The question I find myself grappling with is - to what extent can we maintain such a counter-cultural vision today in the Church, and in our daily lives? Some early Christians were so counter-cultural that they were anti-cultural and took flight and lived completely apart from others - but that's not possible - and only an illusion anyway - you still need the food and electricity and the rest that the world provides. But the obverse is such that Christians are in danger very often of being no different from anyone else around them apart from the fact that sometimes they go to church on Sundays whereas other people go to the gym or play golf.
I have been reflecting on what it means to be counter-cultural not least in the light of the events surrounding the meeting of bishops in Lambeth this last week.
One thing that horrifies me is the power of money - and how inculturated so many are in this sphere. There's a lot of money from a fairly strong Right -wing evangelical lobby being pumped into parts of Africa and the southern cone of America that is, to some extent, making those bishops dance the tune they dance. It is very much part of our culture to be individualistic - if I don't like it I'll pick up my ball and not play - if I don't like it I'll take my money elsewhere, so you'd better do what I like (blackmail by any other name).

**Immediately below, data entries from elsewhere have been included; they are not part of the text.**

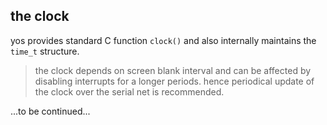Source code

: ## the clock

yos provides standard C function `clock()` and also
internally maintains the `time_t` structure. 

> the clock depends on screen blank interval and can be
> affected by disabling interrupts for a longer periods.
> hence periodical update of the clock over the serial net 
> is recommended.


...to be continued...


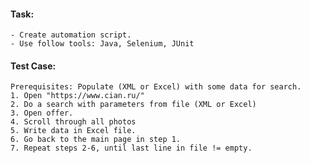 #### Task:
    - Create automation script.
    - Use follow tools: Java, Selenium, JUnit
#### Test Case: 
    Prerequisites: Populate (XML or Excel) with some data for search.
    1. Open "https://www.cian.ru/"
    2. Do a search with parameters from file (XML or Excel)
    3. Open offer.
    4. Scroll through all photos
    5. Write data in Excel file.
    6. Go back to the main page in step 1.
    7. Repeat steps 2-6, until last line in file != empty.
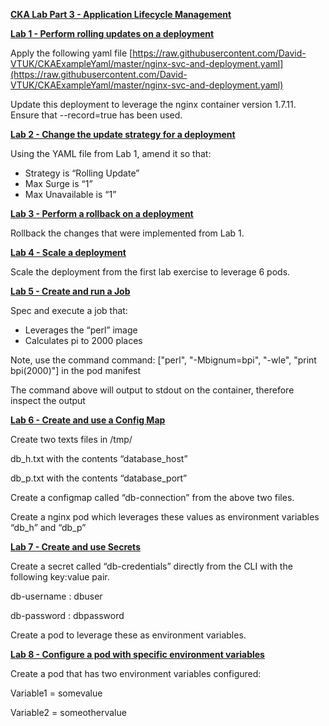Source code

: 
**<span style="text-decoration:underline;">CKA Lab Part 3 - Application Lifecycle Management</span>**

**<span style="text-decoration:underline;">Lab 1 - Perform rolling updates on a deployment</span>**

Apply the following yaml file  [https://raw.githubusercontent.com/David-VTUK/CKAExampleYaml/master/nginx-svc-and-deployment.yaml](https://raw.githubusercontent.com/David-VTUK/CKAExampleYaml/master/nginx-svc-and-deployment.yaml)

Update this deployment to leverage the nginx container version 1.7.11. Ensure that --record=true has been used.

**<span style="text-decoration:underline;">Lab 2 - Change the update strategy for a deployment</span>**

Using the YAML file from Lab 1, amend it so that:



*   Strategy is “Rolling Update”
*   Max Surge is “1”
*   Max Unavailable is “1”

**<span style="text-decoration:underline;">Lab 3 - Perform a rollback on a deployment</span>**

Rollback the changes that were implemented from Lab 1.

**<span style="text-decoration:underline;">Lab 4 - Scale a deployment</span>**

Scale the deployment from the first lab exercise to leverage 6 pods.

**<span style="text-decoration:underline;">Lab 5 - Create and run a Job</span>**

Spec and execute a job that:



*   Leverages the “perl” image
*   Calculates pi to 2000 places

Note, use the command command: ["perl",  "-Mbignum=bpi", "-wle", "print bpi(2000)"] in the pod manifest

The command above will output to stdout on the container, therefore inspect the output

**<span style="text-decoration:underline;">Lab 6 - Create and use a Config Map</span>**

Create two texts files in /tmp/

db_h.txt with the contents “database_host”

db_p.txt with the contents “database_port”

Create a configmap called “db-connection” from the above two files.

Create a nginx pod which leverages these values as environment variables “db_h” and “db_p”

**<span style="text-decoration:underline;">Lab 7 - Create and use Secrets</span>**

Create a secret called “db-credentials” directly from the CLI with the following key:value pair.

db-username : dbuser

db-password : dbpassword

Create a pod to leverage these as environment variables.

**<span style="text-decoration:underline;">Lab 8 - Configure a pod with specific environment variables</span>**

Create a pod that has two environment variables configured:

Variable1 = somevalue

Variable2 = someothervalue
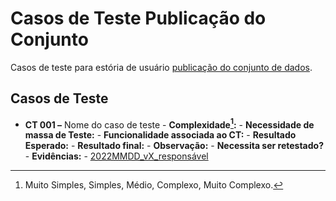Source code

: # Casos de Teste Publicação do Conjunto

Casos de teste para estória de usuário [publicação do conjunto de dados](../../estorias_de_usuarios/08_publicacao_do_conjunto).

## Casos de Teste

- **CT 001 –** Nome do caso de teste
      - **Complexidade[^¹]:**
      - **Necessidade de massa de Teste:**
      - **Funcionalidade associada ao CT:**
      - **Resultado Esperado:**
      - **Resultado final:**
      - **Observação:**
      - **Necessita ser retestado?**
      - **Evidências:**
        - [2022MMDD_vX_responsável]()


[^¹]: Muito Simples, Simples, Médio, Complexo, Muito Complexo.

The churches of the Anglican communion could give a counter-cultural message if, instead of threatening to do their own thing and breaking away, they really did what the Archbishop of Canterbury has been asking, which is to talk and listen and to experience the pain of living with difference, and working and praying and discerning together. And one can do that with integrity even if you disagree with the party-line. To take another issue - many priests including myself, thought for many years that there were circumstances in which it would be right to marry in church a couple where one or both were divorced. However, the CofE had until last year had not allowed this - this was not enforceable by law, but the decisions of Convocations and the General Synod had a moral force, and I accepted that, even if I disagreed with it, and voted in favour of change at every opportunity. Similarly with the current issue - I disagree with the church's teaching, work for change where I can, but abide by the rules of the church. And being is such a position is very hard and painful at times, and there are many, many times when I think about leaving - but I don't because if I do that I'm just as bad as those who pick up their bags and form schismatic groups - every time I say the creed I say that I believe in a
"one, holy Catholic and apostolic Church" - which I do; I do not believe in a multitude of protestant sects which we're in danger of heading towards.
It would be a fine counter-cultural example - even though it is certainly part of following in the footsteps of Christ's passion, if the churches were true to that part of the Lambeth Conference resolution of 1998 which was reaffirmed last week that emphasises the need
"to listen to the experience of homosexual persons, and …to assure them that they are loved by God, and that all baptised, believing and faithful; persons, regardless of sexual orientation are full members of the Body of
Christ."
If the Episcopal Church in the US goes ahead with the consecration in two weeks time of Gene Robinson, however canonically valid it will be in their own jurisdiction, they will jeopardise the listening process - so likewise will others if they anathematise the US as a result. Both groups are in danger of being the kind of tyrants that today's gospel speaks against.
Being 'in communion' is a very, very special gift - as we gather around this altar to be in communion with one another and with our Lord Jesus Christ, let us specially hold in our hearts all members of his broken body the Church and pray for the coming together of the broken fragments, not their further fragmentation - and may it all be in the loving service of the one and only living God, who is Father, Son and Holy Spirit. Amen.